> Work task: What number of lines in the material contain the word "POST"? Give that number alone.

::: Input data

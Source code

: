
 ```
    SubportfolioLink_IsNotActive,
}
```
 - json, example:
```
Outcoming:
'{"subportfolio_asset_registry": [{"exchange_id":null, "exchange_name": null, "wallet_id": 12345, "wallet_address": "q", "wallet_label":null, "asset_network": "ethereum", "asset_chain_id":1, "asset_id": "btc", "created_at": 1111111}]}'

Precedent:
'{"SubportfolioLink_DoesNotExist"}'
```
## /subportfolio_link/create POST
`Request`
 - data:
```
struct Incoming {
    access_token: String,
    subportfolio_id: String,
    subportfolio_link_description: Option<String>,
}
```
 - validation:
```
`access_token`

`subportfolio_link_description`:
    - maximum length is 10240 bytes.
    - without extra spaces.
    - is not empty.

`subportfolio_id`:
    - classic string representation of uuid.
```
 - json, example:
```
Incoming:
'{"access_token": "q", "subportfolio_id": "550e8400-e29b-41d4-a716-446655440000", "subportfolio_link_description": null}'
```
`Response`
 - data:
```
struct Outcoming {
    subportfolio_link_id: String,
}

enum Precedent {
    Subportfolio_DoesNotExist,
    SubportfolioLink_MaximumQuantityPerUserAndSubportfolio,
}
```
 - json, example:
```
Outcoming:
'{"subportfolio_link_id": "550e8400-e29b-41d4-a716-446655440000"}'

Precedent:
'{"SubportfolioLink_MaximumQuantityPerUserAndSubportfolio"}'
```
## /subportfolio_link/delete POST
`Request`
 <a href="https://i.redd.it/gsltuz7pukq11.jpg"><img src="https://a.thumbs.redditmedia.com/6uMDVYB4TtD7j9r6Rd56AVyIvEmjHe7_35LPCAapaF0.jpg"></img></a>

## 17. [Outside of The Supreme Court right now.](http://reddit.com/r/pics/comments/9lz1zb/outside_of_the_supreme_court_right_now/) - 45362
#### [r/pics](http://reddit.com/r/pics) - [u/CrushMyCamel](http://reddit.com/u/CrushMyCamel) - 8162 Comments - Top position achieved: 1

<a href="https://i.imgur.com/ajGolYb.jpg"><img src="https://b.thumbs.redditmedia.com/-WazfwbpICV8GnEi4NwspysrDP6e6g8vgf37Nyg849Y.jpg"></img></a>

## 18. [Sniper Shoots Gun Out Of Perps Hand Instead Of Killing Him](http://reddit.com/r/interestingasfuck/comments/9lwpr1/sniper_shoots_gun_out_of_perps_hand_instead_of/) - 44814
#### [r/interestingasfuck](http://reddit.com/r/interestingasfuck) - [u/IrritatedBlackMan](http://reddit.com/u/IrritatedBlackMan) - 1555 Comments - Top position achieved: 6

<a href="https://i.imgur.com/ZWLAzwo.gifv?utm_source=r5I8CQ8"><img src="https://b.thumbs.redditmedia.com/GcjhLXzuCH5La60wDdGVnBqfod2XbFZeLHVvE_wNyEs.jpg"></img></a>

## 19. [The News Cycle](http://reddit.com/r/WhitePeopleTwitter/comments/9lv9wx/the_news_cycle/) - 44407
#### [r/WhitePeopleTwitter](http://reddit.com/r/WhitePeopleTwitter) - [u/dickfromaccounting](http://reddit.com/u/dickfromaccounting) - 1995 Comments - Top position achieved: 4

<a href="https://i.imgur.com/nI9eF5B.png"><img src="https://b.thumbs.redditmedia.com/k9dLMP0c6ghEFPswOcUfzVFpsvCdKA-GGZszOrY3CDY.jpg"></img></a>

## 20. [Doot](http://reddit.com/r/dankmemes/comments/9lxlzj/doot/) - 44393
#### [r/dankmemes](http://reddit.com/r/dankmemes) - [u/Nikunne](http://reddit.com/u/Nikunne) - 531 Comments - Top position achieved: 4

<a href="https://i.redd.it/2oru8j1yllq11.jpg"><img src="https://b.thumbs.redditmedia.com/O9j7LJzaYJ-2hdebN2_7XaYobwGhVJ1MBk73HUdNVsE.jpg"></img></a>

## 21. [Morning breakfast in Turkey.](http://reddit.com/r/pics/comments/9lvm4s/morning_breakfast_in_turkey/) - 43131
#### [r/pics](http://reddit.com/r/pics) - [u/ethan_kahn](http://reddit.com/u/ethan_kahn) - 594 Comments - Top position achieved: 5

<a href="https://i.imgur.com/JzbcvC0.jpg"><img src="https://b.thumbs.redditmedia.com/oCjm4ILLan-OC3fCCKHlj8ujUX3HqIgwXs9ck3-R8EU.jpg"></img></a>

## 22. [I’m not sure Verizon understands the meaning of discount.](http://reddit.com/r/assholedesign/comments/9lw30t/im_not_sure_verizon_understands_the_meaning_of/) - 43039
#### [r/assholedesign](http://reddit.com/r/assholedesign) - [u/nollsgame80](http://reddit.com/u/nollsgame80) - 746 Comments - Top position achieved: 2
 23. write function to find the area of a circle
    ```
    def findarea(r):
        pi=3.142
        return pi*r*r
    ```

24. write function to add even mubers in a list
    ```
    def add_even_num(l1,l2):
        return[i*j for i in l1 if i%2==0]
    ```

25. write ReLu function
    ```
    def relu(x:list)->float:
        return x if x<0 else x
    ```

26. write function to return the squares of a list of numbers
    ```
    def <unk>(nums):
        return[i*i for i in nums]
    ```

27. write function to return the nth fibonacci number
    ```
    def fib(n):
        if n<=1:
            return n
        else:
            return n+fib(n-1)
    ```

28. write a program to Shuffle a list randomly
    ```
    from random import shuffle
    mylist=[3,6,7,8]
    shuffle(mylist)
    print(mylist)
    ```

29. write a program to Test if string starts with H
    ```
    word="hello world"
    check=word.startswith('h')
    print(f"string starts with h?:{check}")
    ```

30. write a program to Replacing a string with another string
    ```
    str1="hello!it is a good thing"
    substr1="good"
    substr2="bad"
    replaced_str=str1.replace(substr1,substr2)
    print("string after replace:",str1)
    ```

::::::

> Solution to the problem: 2